Resistance, such as it was, crumbled in a hurry. Forrester complied with fervor. An endless time went by, punctuated only by short breaths between the kisses. Forrester's hands began to rove.

So did Maya's.

She began to unbutton his shirt.

Not to be outdone, his own fingers got busy with buttons, zippers, hooks and the other temporary fastenings with which female clothing is encumbered. He was swimming in a red sea of passion and the Egyptians were nowhere in sight. Absently, he got an arm out of his shirt, and at the same time somehow managed to undo the final button of a series. Maya's blouse fell free.

Forrester felt like stout Cortez.

He pulled the girl to him, feeling the surprisingly cool touch of her flesh against his. Under the blouse and skirt, he was discovering, she wore very little, and that was just as well; nagging thoughts about the doubtful privacy of his office were beginning to assail him.

Nevertheless, he persevered. Maya was as eager as he had ever dreamed of being, and their embrace reached a height of passion and began to climb and climb to hitherto unknown peaks of sensation.

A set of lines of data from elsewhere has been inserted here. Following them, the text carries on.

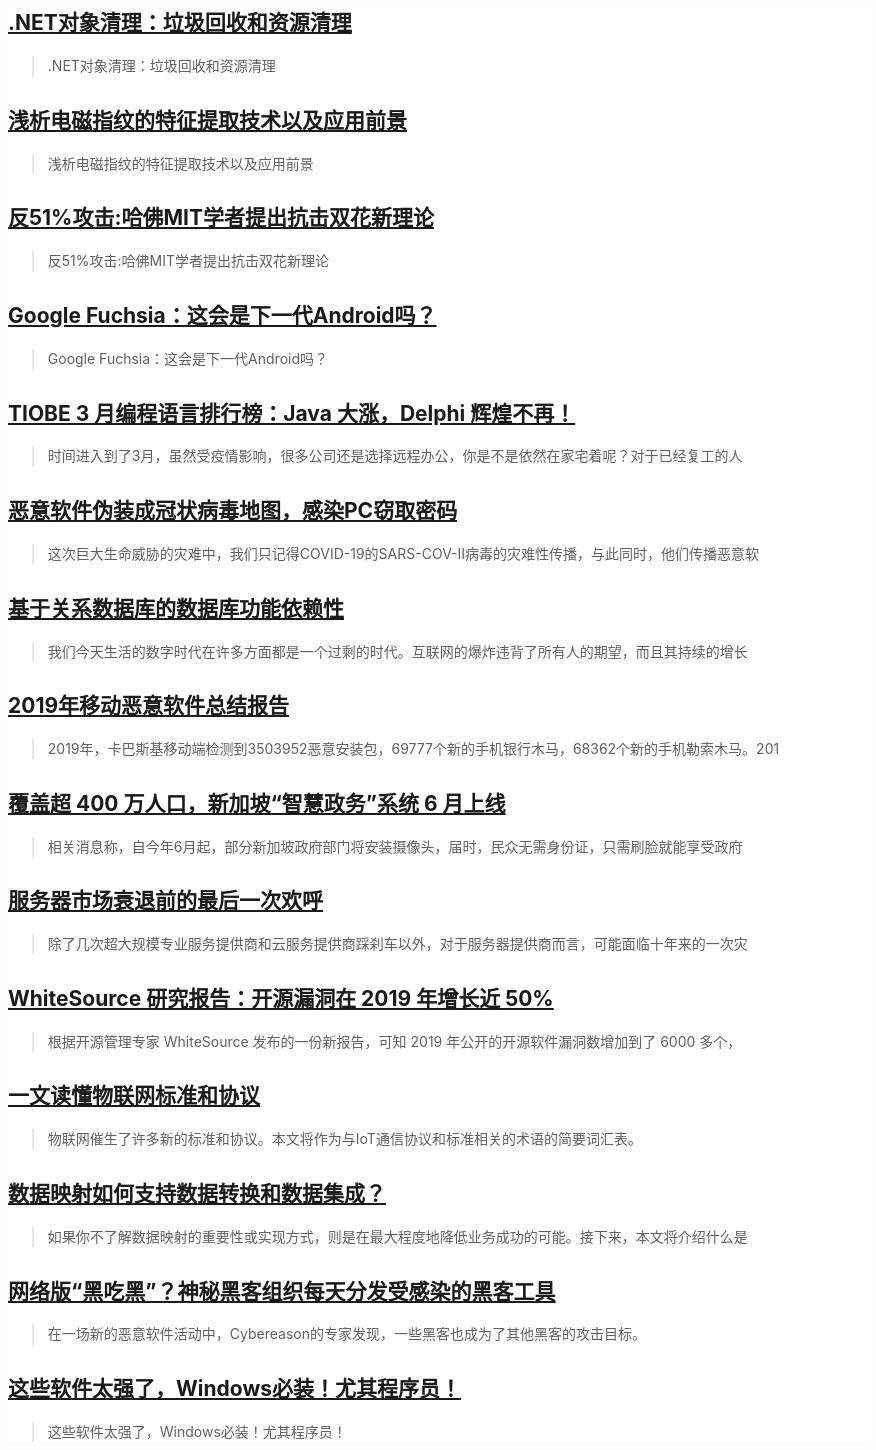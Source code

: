  ## [.NET对象清理：垃圾回收和资源清理](http://developer.51cto.com/art/202003/612364.htm)
 > .NET对象清理：垃圾回收和资源清理
 ## [浅析电磁指纹的特征提取技术以及应用前景](http://zhuanlan.51cto.com/art/202003/612466.htm)
 > 浅析电磁指纹的特征提取技术以及应用前景
 ## [反51%攻击:哈佛MIT学者提出抗击双花新理论](http://news.51cto.com/art/202003/612480.htm)
 > 反51%攻击:哈佛MIT学者提出抗击双花新理论
 ## [Google Fuchsia：这会是下一代Android吗？](http://mobile.51cto.com/app-show-612452.htm)
 > Google Fuchsia：这会是下一代Android吗？
 ## [TIOBE 3 月编程语言排行榜：Java 大涨，Delphi 辉煌不再！](http://news.51cto.com/art/202003/612545.htm)
 > 时间进入到了3月，虽然受疫情影响，很多公司还是选择远程办公，你是不是依然在家宅着呢？对于已经复工的人
 ## [恶意软件伪装成冠状病毒地图，感染PC窃取密码](http://netsecurity.51cto.com/art/202003/612544.htm)
 > 这次巨大生命威胁的灾难中，我们只记得COVID-19的SARS-COV-II病毒的灾难性传播，与此同时，他们传播恶意软
 ## [基于关系数据库的数据库功能依赖性](http://database.51cto.com/art/202003/612543.htm)
 > 我们今天生活的数字时代在许多方面都是一个过剩的时代。互联网的爆炸违背了所有人的期望，而且其持续的增长
 ## [2019年移动恶意软件总结报告](http://netsecurity.51cto.com/art/202003/612542.htm)
 > 2019年，卡巴斯基移动端检测到3503952恶意安装包，69777个新的手机银行木马，68362个新的手机勒索木马。201
 ## [覆盖超 400 万人口，新加坡“智慧政务”系统 6 月上线](http://www.cioage.com/art/202003/612541.htm)
 > 相关消息称，自今年6月起，部分新加坡政府部门将安装摄像头，届时，民众无需身份证，只需刷脸就能享受政府
 ## [服务器市场衰退前的最后一次欢呼](http://server.51cto.com/sOS-612540.htm)
 > 除了几次超大规模专业服务提供商和云服务提供商踩刹车以外，对于服务器提供商而言，可能面临十年来的一次灾
 ## [WhiteSource 研究报告：开源漏洞在 2019 年增长近 50%](http://netsecurity.51cto.com/art/202003/612539.htm)
 > 根据开源管理专家 WhiteSource 发布的一份新报告，可知 2019 年公开的开源软件漏洞数增加到了 6000 多个，
 ## [一文读懂物联网标准和协议](http://iot.51cto.com/art/202003/612538.htm)
 > 物联网催生了许多新的标准和协议。本文将作为与IoT通信协议和标准相关的术语的简要词汇表。
 ## [数据映射如何支持数据转换和数据集成？](http://bigdata.51cto.com/art/202003/612536.htm)
 > 如果你不了解数据映射的重要性或实现方式，则是在最大程度地降低业务成功的可能。接下来，本文将介绍什么是
 ## [网络版“黑吃黑”？神秘黑客组织每天分发受感染的黑客工具](http://netsecurity.51cto.com/art/202003/612534.htm)
 > 在一场新的恶意软件活动中，Cybereason的专家发现，一些黑客也成为了其他黑客的攻击目标。
 ## [这些软件太强了，Windows必装！尤其程序员！](https://blog.csdn.net/sinat_33921105/article/details/103883774)
 > 这些软件太强了，Windows必装！尤其程序员！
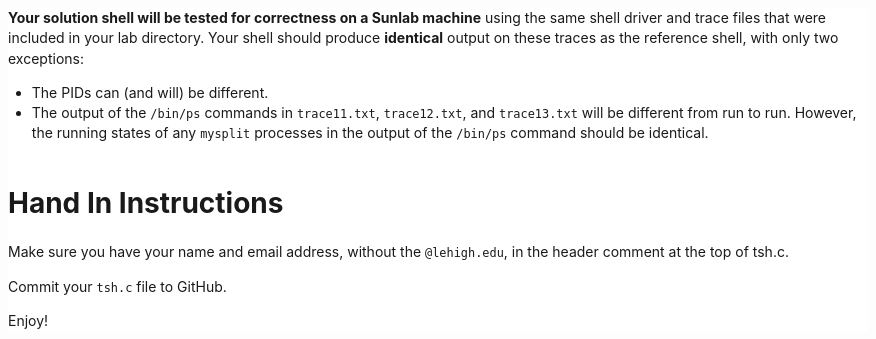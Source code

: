 **Your solution shell will be tested for correctness on a Sunlab machine** using the same shell driver and trace files that were included in your lab directory. Your shell should produce **identical** output on these traces as the reference shell, with only two exceptions:
- The PIDs can (and will) be different.
- The output of the `/bin/ps` commands in `trace11.txt`, `trace12.txt`, and `trace13.txt` will be different from run to run. However, the running states of any `mysplit` processes in the output of the `/bin/ps` command should be identical.

# Hand In Instructions
Make sure you have your name and email address, without the `@lehigh.edu`, in the header comment at the top of tsh.c.

Commit your `tsh.c` file to GitHub. 

Enjoy!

Forrester was busy for some time discovering things he had never known, and a lot of things he had known before, but never so well. Every motion was met with a reaction that was more than equal and opposite, every sensation unlocked the doors to whole galleries of new sensations. Higher and higher went his emotional thermometer, higher and higher and higher and higher and …

Very suddenly, he discovered how to breathe again, and it was over.

"My goodness," Maya said after a brief resting spell. "I suppose I must love you for sure. My goodness!"

"Sure," Forrester said. "And now—if you'll pardon the indelicacy and hand me my pants—" he found he was still puffing a little and paused until he could go on—"I've got an appointment I simply can't afford to miss."

"Oh, all right," Maya said. "But Mr. Forrester—"

He rolled over and looked at her while he began dressing. "I suppose it would be all right if you called me Bill," he said carefully.

"In class, too?"

Forrester shook his head. "No," he said. "Not in class."

"But what I wanted to ask—"

"Yes?" Forrester said.

"Mr.—Bill—do you think I'll pass Introductory World History?"

Forrester considered that question. There was certainly a wide variety of answers he could construct. When he had finished buttoning his shirt he had decided on one.

"I don't see why not," he said, "so long as you complete your assignments regularly."


Nearly two hours later, feeling somewhat light-headed but otherwise in perfectly magnificent fettle, Forrester found himself on the downtown subway. He'd showered and changed and he was whistling a gay little tune as he checked his watch.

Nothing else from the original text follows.